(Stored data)
---------------

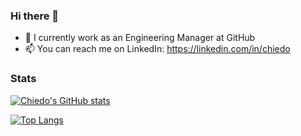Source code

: ### Hi there 👋

- 🔭 I currently work as an Engineering Manager at GitHub
- 📫 You can reach me on LinkedIn: https://linkedin.com/in/chiedo

### Stats

[![Chiedo's GitHub stats](https://github-readme-stats.vercel.app/api?username=chiedo&show_icons=true&theme=radical)](https://github.com/anuraghazra/github-readme-stats)

[![Top Langs](https://github-readme-stats.vercel.app/api/top-langs/?username=chiedo&show_icons=true&theme=radical)](https://github.com/anuraghazra/github-readme-stats)
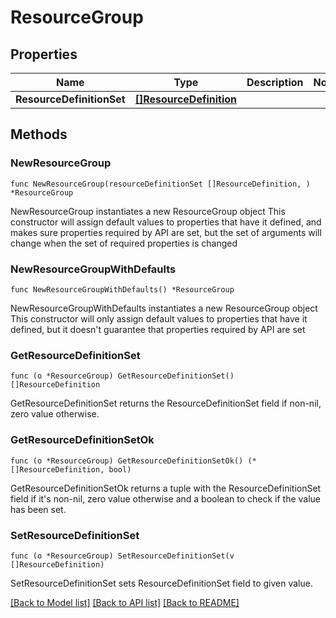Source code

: # ResourceGroup

## Properties

Name | Type | Description | Notes
------------ | ------------- | ------------- | -------------
**ResourceDefinitionSet** | [**[]ResourceDefinition**](ResourceDefinition.md) |  | 

## Methods

### NewResourceGroup

`func NewResourceGroup(resourceDefinitionSet []ResourceDefinition, ) *ResourceGroup`

NewResourceGroup instantiates a new ResourceGroup object
This constructor will assign default values to properties that have it defined,
and makes sure properties required by API are set, but the set of arguments
will change when the set of required properties is changed

### NewResourceGroupWithDefaults

`func NewResourceGroupWithDefaults() *ResourceGroup`

NewResourceGroupWithDefaults instantiates a new ResourceGroup object
This constructor will only assign default values to properties that have it defined,
but it doesn't guarantee that properties required by API are set

### GetResourceDefinitionSet

`func (o *ResourceGroup) GetResourceDefinitionSet() []ResourceDefinition`

GetResourceDefinitionSet returns the ResourceDefinitionSet field if non-nil, zero value otherwise.

### GetResourceDefinitionSetOk

`func (o *ResourceGroup) GetResourceDefinitionSetOk() (*[]ResourceDefinition, bool)`

GetResourceDefinitionSetOk returns a tuple with the ResourceDefinitionSet field if it's non-nil, zero value otherwise
and a boolean to check if the value has been set.

### SetResourceDefinitionSet

`func (o *ResourceGroup) SetResourceDefinitionSet(v []ResourceDefinition)`

SetResourceDefinitionSet sets ResourceDefinitionSet field to given value.



[[Back to Model list]](../README.md#documentation-for-models) [[Back to API list]](../README.md#documentation-for-api-endpoints) [[Back to README]](../README.md)


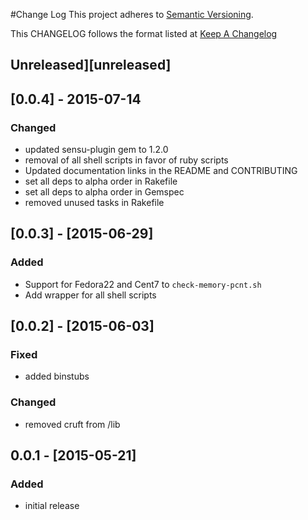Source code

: #Change Log
This project adheres to [Semantic Versioning](http://semver.org/).

This CHANGELOG follows the format listed at [Keep A Changelog](http://keepachangelog.com/)

## Unreleased][unreleased]

## [0.0.4] - 2015-07-14
### Changed
- updated sensu-plugin gem to 1.2.0
- removal of all shell scripts in favor of ruby scripts
- Updated documentation links in the README and CONTRIBUTING
- set all deps to alpha order in Rakefile
- set all deps to alpha order in Gemspec
- removed unused tasks in Rakefile

## [0.0.3] - [2015-06-29]
### Added
- Support for Fedora22 and Cent7 to `check-memory-pcnt.sh`
- Add wrapper for all shell scripts

## [0.0.2] - [2015-06-03]
### Fixed
- added binstubs
### Changed
- removed cruft from /lib

## 0.0.1 - [2015-05-21]
### Added
- initial release

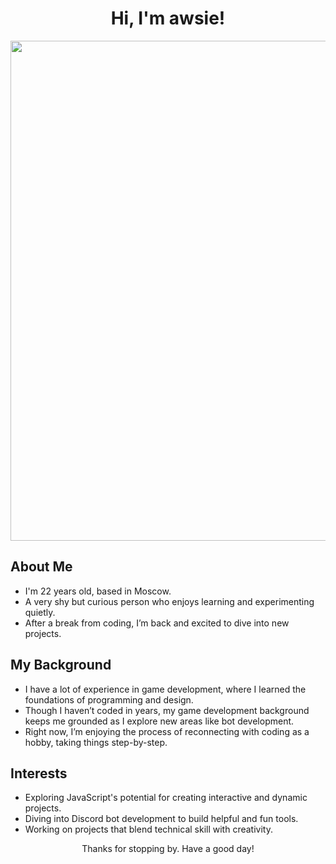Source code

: <h1 align="center">Hi, I'm awsie!</h1>

<div align="center">
<img src="https://media1.tenor.com/m/9gGzM_Tl-UYAAAAC/renge-anime.gif" width="800"> 
</div>



<h2>About Me</h2>
<ul>
    <li>I'm 22 years old, based in Moscow.</li>
    <li>A very shy but curious person who enjoys learning and experimenting quietly.</li>
    <li>After a break from coding, I’m back and excited to dive into new projects.</li>
</ul>

<h2>My Background</h2>
<ul>
    <li>I have a lot of experience in game development, where I learned the foundations of programming and design.</li>
    <li>Though I haven’t coded in years, my game development background keeps me grounded as I explore new areas like bot development.</li>
    <li>Right now, I’m enjoying the process of reconnecting with coding as a hobby, taking things step-by-step.</li>
</ul>

<h2>Interests</h2>
<ul>
    <li>Exploring JavaScript's potential for creating interactive and dynamic projects.</li>
    <li>Diving into Discord bot development to build helpful and fun tools.</li>
    <li>Working on projects that blend technical skill with creativity.</li>  
</ul>

<p align="center">Thanks for stopping by. Have a good day!</p>
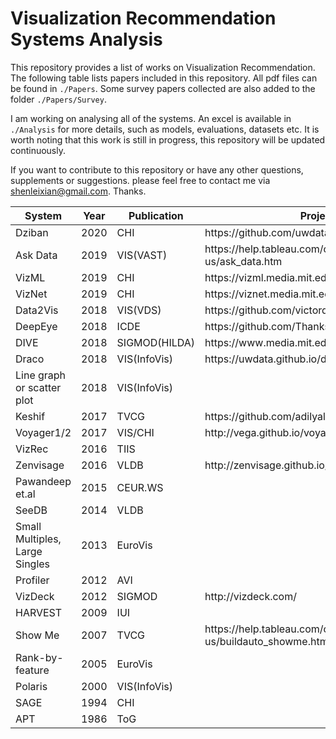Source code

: # Visualization Recommendation Systems Analysis

This repository provides a list of works on Visualization Recommendation. The following table lists papers included in this repository. All pdf files can be found in `./Papers`. Some survey papers collected are also added to the folder `./Papers/Survey`.

I am working on analysing all of the systems. An excel is available in `./Analysis` for more details, such as models, evaluations, datasets etc. It is worth noting that this work is still in progress, this repository will be updated continuously.

If you want to contribute to this repository or have any other questions, supplements or suggestions. please feel free to contact me via shenleixian@gmail.com. Thanks.


| System                         | Year | Publication     | Project Url                                                                  |
|--------------------------------|------|-----------------|------------------------------------------------------------------------------|
| Dziban                         | 2020 | CHI             | https://github\.com/uwdata/dziban                                            |
| Ask Data                       | 2019 | VIS\(VAST\)     | https://help\.tableau\.com/current/server/en\-us/ask\_data\.htm              |
| VizML                          | 2019 | CHI             | https://vizml\.media\.mit\.edu/                                              |
| VizNet                         | 2019 | CHI             | https://viznet\.media\.mit\.edu/                                             |
| Data2Vis                       | 2018 | VIS\(VDS\)      | https://github\.com/victordibia/data2vis                                     |
| DeepEye                        | 2018 | ICDE            | https://github\.com/Thanksyy/DeepEye\-APIs                                   |
| DIVE                           | 2018 | SIGMOD\(HILDA\) | https://www\.media\.mit\.edu/projects/dive/overview/                         |
| Draco                          | 2018 | VIS\(InfoVis\)  | https://uwdata\.github\.io/draco/                                            |
| Line graph or scatter plot     | 2018 | VIS\(InfoVis\)  |                                                                              |
| Keshif                         | 2017 | TVCG            | https://github\.com/adilyalcin/keshif                                        |
| Voyager1/2                     | 2017 | VIS/CHI         | http://vega\.github\.io/voyager/                                             |
| VizRec                         | 2016 | TIIS            |                                                                              |
| Zenvisage                      | 2016 | VLDB            | http://zenvisage\.github\.io/                                                |
| Pawandeep et\.al               | 2015 | CEUR\.WS        |                                                                              |
| SeeDB                          | 2014 | VLDB            |                                                                              |
| Small Multiples, Large Singles | 2013 | EuroVis         |                                                                              |
| Profiler                       | 2012 | AVI             |                                                                              |
| VizDeck                        | 2012 | SIGMOD          | http://vizdeck\.com/                                                         |
| HARVEST                        | 2009 | IUI             |                                                                              |
| Show Me                        | 2007 | TVCG            | https://help\.tableau\.com/current/pro/desktop/en\-us/buildauto\_showme\.htm |
| Rank\-by\-feature              | 2005 | EuroVis         |                                                                              |
| Polaris                        | 2000 | VIS\(InfoVis\)  |                                                                              |
| SAGE                           | 1994 | CHI             |                                                                              |
| APT                            | 1986 | ToG             |                                                                              |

---------------

_What needs to be done_. In the records above, find every line with the word "returns" and copy it.

_Task result_.
GetResourceDefinitionSet returns the ResourceDefinitionSet field if non-nil, zero value otherwise.
GetResourceDefinitionSetOk returns a tuple with the ResourceDefinitionSet field if it's non-nil, zero value otherwise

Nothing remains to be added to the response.